Problem description: The answer should be each line of the records that contains the word "monitoradas"; please copy them all.

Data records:
::::::::

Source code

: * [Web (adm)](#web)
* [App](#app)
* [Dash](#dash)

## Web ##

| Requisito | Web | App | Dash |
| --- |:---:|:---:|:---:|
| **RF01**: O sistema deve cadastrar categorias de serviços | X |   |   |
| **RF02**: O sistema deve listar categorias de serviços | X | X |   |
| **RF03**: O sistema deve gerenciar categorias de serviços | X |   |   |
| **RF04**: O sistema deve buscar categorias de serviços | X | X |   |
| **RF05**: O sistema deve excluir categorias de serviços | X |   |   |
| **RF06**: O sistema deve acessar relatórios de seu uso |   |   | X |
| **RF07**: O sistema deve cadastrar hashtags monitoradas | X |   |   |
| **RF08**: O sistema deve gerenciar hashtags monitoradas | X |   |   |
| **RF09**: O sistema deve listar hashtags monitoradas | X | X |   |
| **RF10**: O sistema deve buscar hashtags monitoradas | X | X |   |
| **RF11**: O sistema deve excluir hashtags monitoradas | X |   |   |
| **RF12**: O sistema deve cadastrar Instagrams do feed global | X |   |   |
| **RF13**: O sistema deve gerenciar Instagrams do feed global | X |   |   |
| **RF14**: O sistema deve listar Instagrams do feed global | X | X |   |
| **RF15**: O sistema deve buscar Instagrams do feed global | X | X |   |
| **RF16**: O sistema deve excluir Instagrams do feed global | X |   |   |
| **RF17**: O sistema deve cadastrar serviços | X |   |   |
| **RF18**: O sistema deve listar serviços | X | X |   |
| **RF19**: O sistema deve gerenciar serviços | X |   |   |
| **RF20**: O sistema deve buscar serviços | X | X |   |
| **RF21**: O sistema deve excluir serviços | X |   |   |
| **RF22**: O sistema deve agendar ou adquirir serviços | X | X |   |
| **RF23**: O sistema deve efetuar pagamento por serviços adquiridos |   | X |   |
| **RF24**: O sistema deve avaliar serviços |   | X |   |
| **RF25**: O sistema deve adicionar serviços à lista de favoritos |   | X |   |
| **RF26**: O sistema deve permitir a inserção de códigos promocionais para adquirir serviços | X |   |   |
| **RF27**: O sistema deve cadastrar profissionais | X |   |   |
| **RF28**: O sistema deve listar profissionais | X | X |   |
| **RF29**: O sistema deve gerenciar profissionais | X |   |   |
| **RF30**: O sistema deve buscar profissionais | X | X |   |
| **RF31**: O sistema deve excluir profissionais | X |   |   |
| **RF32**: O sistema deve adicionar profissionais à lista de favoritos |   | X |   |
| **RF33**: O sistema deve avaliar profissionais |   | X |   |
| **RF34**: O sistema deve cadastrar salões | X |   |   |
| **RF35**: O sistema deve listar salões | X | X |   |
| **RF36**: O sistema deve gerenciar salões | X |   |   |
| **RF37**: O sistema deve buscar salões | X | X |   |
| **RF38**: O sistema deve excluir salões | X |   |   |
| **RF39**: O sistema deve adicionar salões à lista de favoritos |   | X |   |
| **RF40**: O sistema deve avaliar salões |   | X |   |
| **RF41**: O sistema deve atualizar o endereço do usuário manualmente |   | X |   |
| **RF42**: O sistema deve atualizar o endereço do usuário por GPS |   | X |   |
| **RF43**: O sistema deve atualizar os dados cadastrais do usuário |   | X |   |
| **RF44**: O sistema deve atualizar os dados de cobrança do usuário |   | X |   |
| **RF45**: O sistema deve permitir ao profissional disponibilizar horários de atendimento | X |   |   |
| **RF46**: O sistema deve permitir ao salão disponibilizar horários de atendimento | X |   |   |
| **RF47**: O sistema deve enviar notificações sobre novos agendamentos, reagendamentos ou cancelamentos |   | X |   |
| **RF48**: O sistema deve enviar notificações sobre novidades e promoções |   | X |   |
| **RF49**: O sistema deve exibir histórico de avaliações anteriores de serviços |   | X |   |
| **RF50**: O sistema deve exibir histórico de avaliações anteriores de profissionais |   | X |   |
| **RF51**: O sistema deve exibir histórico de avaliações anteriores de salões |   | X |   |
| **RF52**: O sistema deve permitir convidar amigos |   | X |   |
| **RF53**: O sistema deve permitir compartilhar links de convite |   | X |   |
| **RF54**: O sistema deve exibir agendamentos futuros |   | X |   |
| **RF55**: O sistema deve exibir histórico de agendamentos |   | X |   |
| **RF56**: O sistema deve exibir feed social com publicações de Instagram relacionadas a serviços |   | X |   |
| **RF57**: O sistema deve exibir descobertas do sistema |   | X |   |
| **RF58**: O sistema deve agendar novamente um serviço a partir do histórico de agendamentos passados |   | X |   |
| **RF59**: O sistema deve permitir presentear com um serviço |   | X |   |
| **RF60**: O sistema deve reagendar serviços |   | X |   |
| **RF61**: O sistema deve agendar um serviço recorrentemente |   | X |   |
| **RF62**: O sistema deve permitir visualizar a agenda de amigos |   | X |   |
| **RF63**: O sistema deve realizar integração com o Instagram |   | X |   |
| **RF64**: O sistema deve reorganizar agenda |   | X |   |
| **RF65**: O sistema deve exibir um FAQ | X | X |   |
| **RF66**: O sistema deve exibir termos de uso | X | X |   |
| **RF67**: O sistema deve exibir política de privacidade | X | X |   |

::::::::

Task solution:
| **RF07**: O sistema deve cadastrar hashtags monitoradas | X |   |   |
| **RF08**: O sistema deve gerenciar hashtags monitoradas | X |   |   |
| **RF09**: O sistema deve listar hashtags monitoradas | X | X |   |
| **RF10**: O sistema deve buscar hashtags monitoradas | X | X |   |
| **RF11**: O sistema deve excluir hashtags monitoradas | X |   |   |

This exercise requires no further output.